# EXERCISE DATA
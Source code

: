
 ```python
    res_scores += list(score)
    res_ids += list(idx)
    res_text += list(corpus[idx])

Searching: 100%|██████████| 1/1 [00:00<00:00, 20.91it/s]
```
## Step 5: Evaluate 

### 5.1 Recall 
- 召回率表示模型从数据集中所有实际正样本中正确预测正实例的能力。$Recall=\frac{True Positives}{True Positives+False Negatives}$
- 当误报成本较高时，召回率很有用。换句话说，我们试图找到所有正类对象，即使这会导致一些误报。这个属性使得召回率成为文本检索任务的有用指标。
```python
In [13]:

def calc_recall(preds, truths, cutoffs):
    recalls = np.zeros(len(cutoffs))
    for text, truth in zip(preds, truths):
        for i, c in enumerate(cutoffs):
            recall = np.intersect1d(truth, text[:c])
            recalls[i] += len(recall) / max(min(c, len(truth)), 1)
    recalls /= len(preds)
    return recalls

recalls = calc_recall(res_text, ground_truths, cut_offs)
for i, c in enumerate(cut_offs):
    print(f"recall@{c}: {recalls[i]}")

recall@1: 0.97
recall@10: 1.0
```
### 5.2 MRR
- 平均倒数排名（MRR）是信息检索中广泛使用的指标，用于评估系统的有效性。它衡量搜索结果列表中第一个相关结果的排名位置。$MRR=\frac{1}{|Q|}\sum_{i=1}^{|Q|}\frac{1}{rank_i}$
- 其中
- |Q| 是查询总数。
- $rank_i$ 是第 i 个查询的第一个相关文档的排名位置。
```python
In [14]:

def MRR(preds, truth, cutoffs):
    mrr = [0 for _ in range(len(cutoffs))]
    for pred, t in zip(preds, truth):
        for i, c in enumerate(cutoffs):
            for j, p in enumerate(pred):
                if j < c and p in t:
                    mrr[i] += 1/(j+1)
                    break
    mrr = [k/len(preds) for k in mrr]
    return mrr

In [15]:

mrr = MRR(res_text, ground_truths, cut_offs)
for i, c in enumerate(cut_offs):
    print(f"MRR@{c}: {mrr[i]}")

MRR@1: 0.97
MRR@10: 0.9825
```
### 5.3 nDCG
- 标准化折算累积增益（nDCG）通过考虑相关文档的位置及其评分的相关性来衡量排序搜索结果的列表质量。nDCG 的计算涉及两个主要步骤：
==
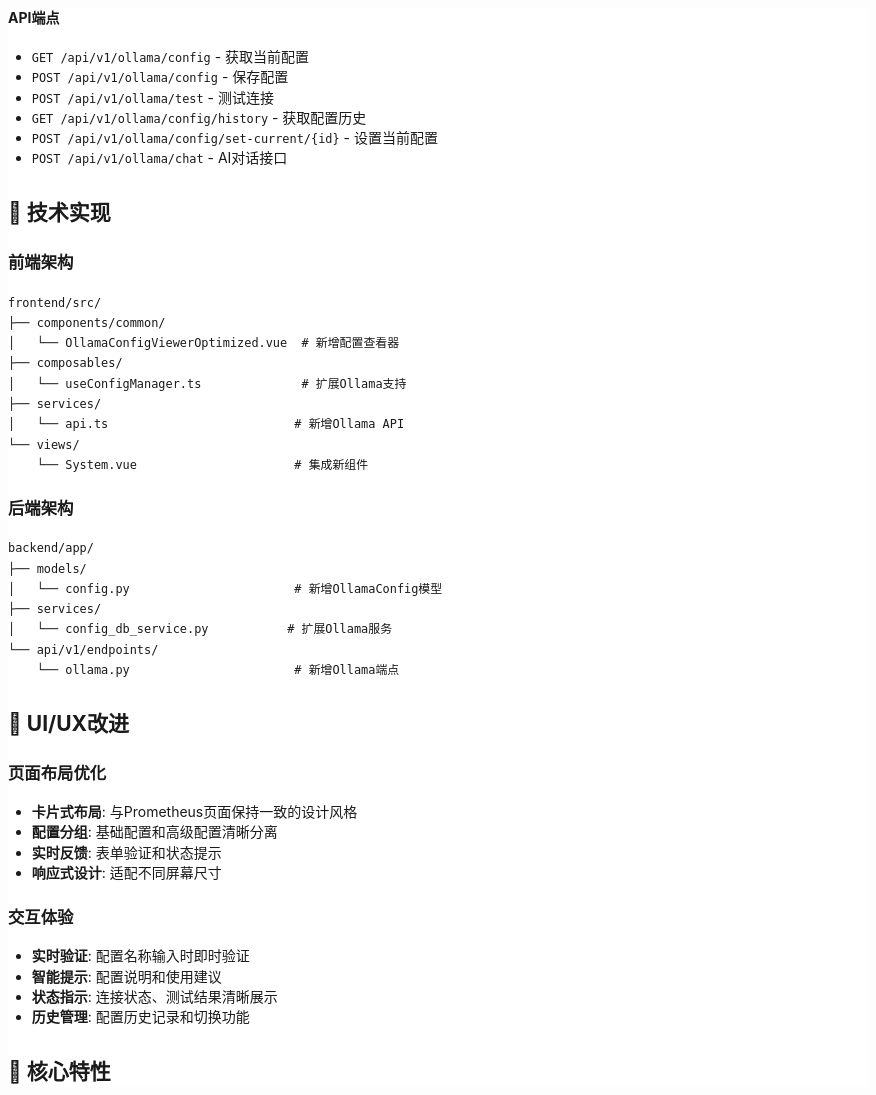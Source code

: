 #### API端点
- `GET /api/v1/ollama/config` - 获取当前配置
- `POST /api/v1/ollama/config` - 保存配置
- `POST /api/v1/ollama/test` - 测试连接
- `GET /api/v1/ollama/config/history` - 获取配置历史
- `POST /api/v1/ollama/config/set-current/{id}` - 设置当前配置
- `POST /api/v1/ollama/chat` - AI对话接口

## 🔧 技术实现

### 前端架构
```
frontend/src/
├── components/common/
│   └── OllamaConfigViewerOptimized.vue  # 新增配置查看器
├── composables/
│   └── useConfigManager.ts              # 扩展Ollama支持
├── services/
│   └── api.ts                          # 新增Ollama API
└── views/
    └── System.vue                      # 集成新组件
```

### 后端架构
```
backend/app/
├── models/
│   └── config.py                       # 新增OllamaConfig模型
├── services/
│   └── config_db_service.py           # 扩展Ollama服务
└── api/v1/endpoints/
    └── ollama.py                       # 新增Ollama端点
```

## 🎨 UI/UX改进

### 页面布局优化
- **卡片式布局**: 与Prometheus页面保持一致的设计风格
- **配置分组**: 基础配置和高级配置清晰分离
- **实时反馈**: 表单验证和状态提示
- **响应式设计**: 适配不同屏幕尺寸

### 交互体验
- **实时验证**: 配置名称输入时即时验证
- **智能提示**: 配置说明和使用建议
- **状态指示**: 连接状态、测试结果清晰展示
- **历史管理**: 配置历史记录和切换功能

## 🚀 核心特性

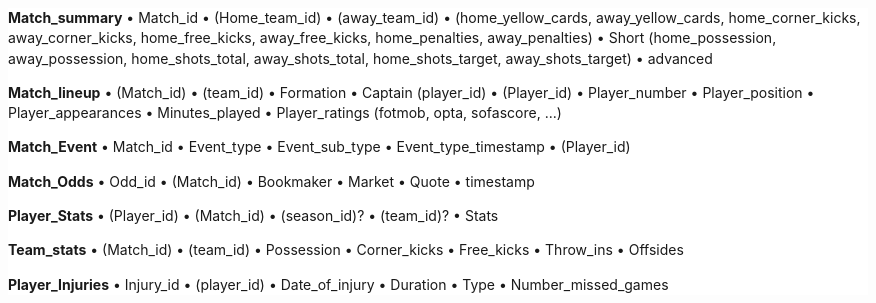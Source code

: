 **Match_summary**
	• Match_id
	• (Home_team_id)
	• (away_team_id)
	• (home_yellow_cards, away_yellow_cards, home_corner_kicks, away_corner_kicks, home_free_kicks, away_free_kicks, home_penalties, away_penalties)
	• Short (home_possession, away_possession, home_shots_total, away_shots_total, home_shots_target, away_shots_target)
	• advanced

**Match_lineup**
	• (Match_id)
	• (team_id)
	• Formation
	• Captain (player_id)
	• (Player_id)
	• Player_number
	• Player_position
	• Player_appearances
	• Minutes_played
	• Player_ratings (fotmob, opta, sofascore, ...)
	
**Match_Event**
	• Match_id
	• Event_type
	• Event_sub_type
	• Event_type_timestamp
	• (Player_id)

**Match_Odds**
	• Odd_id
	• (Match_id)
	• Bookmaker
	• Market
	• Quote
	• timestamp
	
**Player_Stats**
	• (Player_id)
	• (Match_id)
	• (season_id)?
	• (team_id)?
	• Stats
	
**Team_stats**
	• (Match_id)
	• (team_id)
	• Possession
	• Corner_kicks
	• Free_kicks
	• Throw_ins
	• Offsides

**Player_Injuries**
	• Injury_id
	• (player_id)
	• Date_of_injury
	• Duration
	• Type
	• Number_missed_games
* * *
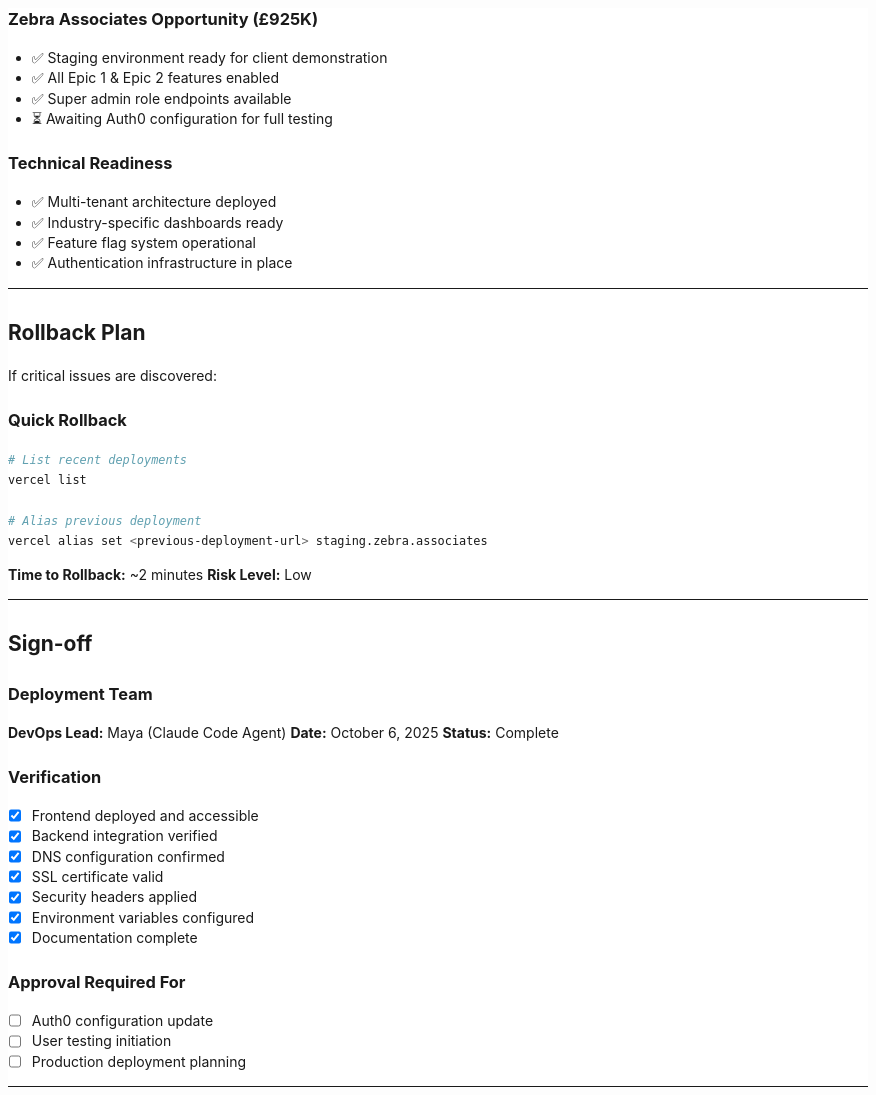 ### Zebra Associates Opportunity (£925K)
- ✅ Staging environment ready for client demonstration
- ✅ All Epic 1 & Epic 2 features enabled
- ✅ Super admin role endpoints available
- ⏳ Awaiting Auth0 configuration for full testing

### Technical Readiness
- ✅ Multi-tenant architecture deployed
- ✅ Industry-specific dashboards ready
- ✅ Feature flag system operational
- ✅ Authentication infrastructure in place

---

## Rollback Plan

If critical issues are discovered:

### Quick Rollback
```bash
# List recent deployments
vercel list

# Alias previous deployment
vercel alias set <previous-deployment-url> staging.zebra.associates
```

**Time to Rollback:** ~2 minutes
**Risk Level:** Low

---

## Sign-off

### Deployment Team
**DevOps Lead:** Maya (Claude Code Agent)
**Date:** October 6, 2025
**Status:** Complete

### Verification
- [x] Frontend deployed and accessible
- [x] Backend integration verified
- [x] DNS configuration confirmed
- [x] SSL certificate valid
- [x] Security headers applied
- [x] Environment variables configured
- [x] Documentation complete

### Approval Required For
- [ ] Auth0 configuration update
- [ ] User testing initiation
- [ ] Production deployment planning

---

# PROBLEM REQUIREMENTS
Lines with the word "vercel" in them: report all of these from the listing above.

# RESULT FOR THIS EXERCISE
vercel list
vercel alias set <previous-deployment-url> staging.zebra.associates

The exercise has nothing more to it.